I like my coffee strong. A tablespoon of soy. Two sugars, not sweetener.
I cherish this part of the morning. I’m at the office, in my job, which I don’t loathe, but dislike enough to appreciate the private, quiet parts of my day. Like going to the restroom. Especially when it’s Number Two, because you know more than anyone else that I have spells of constipation and stage fright when it comes to pooping in unfamiliar places or around company. So usually, I love taking a dump at work.
Not today, and here is why.
I did the deed. I flushed. And then I realized the toilet was broken. Sometimes this can happen, things get backed up, but when you remain calm and collected, it usually all works out.

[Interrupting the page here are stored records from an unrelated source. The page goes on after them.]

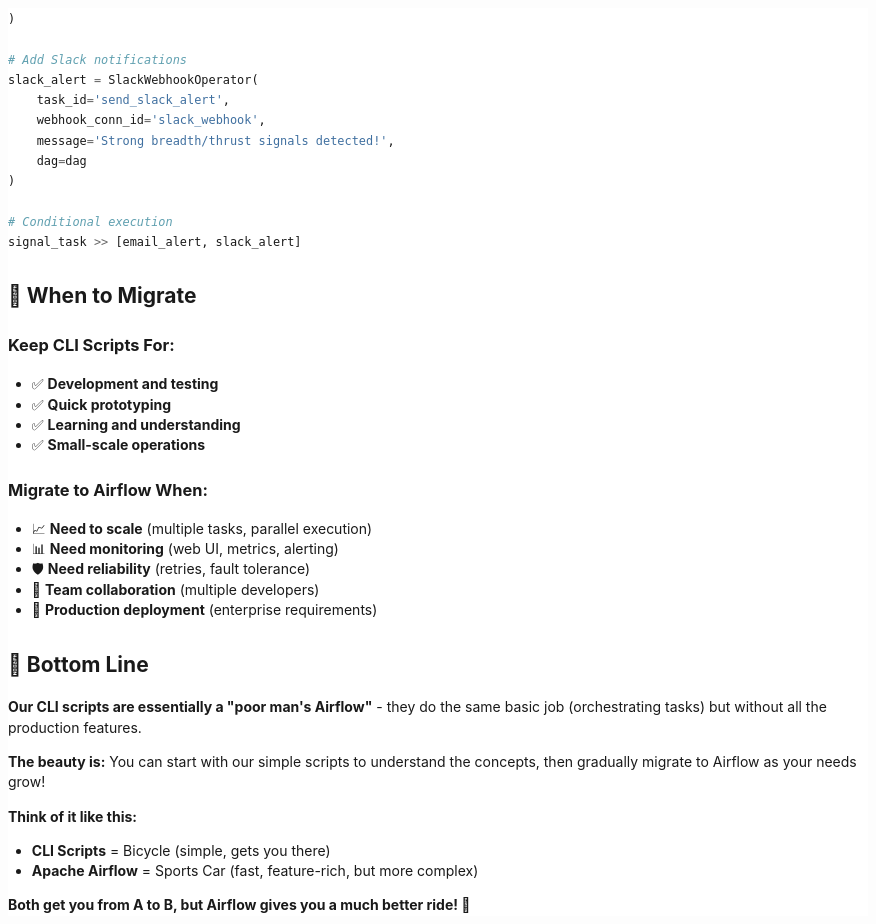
 ```python
)

# Add Slack notifications
slack_alert = SlackWebhookOperator(
    task_id='send_slack_alert',
    webhook_conn_id='slack_webhook',
    message='Strong breadth/thrust signals detected!',
    dag=dag
)

# Conditional execution
signal_task >> [email_alert, slack_alert]
```

## 🎯 When to Migrate

### **Keep CLI Scripts For:**
- ✅ **Development and testing**
- ✅ **Quick prototyping**
- ✅ **Learning and understanding**
- ✅ **Small-scale operations**

### **Migrate to Airflow When:**
- 📈 **Need to scale** (multiple tasks, parallel execution)
- 📊 **Need monitoring** (web UI, metrics, alerting)
- 🛡️ **Need reliability** (retries, fault tolerance)
- 👥 **Team collaboration** (multiple developers)
- 🏢 **Production deployment** (enterprise requirements)

## 🤔 Bottom Line

**Our CLI scripts are essentially a "poor man's Airflow"** - they do the same basic job (orchestrating tasks) but without all the production features.

**The beauty is:** You can start with our simple scripts to understand the concepts, then gradually migrate to Airflow as your needs grow!

**Think of it like this:**
- **CLI Scripts** = Bicycle (simple, gets you there)
- **Apache Airflow** = Sports Car (fast, feature-rich, but more complex)

**Both get you from A to B, but Airflow gives you a much better ride! 🚀**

Isn’t that what you once told me? So I patiently waited for it to stop running, for the universe to unfold as it should, as it usually does.
It didn’t. So I thought positive thoughts and didn’t take my eyes off the water level.
I flushed again.
Still, the turds only rose with the surface of the water, dangerously skimming the top of the bowl.
With my face burning, I fumbled frantically through the cleaning closet for a plunger, even though I’ve only done this sort of thing once before in the privacy of my own home. When I finally found the plunger, I discovered it was broken, too. Somehow it had been so used and abused that the rubber had turned almost entirely inside out, rendering it useless in my situation. I tried anyway. All it did was shred up the toilet paper and splash water around, causing the poops to move in circles, hovering, almost tauntingly above the hole.
Then I thought, What would Alexis do?
Now I had options.
I could wash my hands, walk out, and pray no one else had to use the restroom for the rest of today. I could put a sign on the door. But what if someone saw me? What if they knew I was the last one in there? Or I could scream, storm out into the office and demand to know who dropped a doo and didn’t flush. I could pin the blame on someone who wasn’t there to defend themselves. I devised intricate schemes in my head about how I could invite a well-trusted friend to my place of employment and disguise them as someone off the street who just needed to use the restroom, have them fake it, and leave, and then have a random stranger to blame as the culprit. In retrospect, I guess any of these things would have been ballsier than what I actually did do, which was fish out each of my feces with a broom handle and discard them into the trash can.
At this moment, I realized the essence of my own humanity. It was humiliating and at the same time, glorious. I can’t explain this enough to you, Alexis.
The glory of it is imagining whoever the poor asshole is who is going to take out the garbage tonight because later that day, I went back into the restroom to rinse out my coffee cup, and without even thinking, opened the trash can to toss in the paper towel. It smelled ungodly.
So I am writing you in hopes that my story will lift your spirits while you are slumming in the depths of your misfortunes. I hope you don’t think less of me when I tell you that while I am looking forward to the mass company email with the subject line reading: “TO WHOEVER SHIT IN THE OFFICE TRASH CAN…” I will simultaneously be thinking, “Things could be worse, at least I’m not Alexis.”
Which is funny because you were the first person I thought of.
But what I really hope you are thinking now is that things could, in fact, be worse. You could have shit in a trash can this morning.
And for that, Alexis, no one could ever really love you for.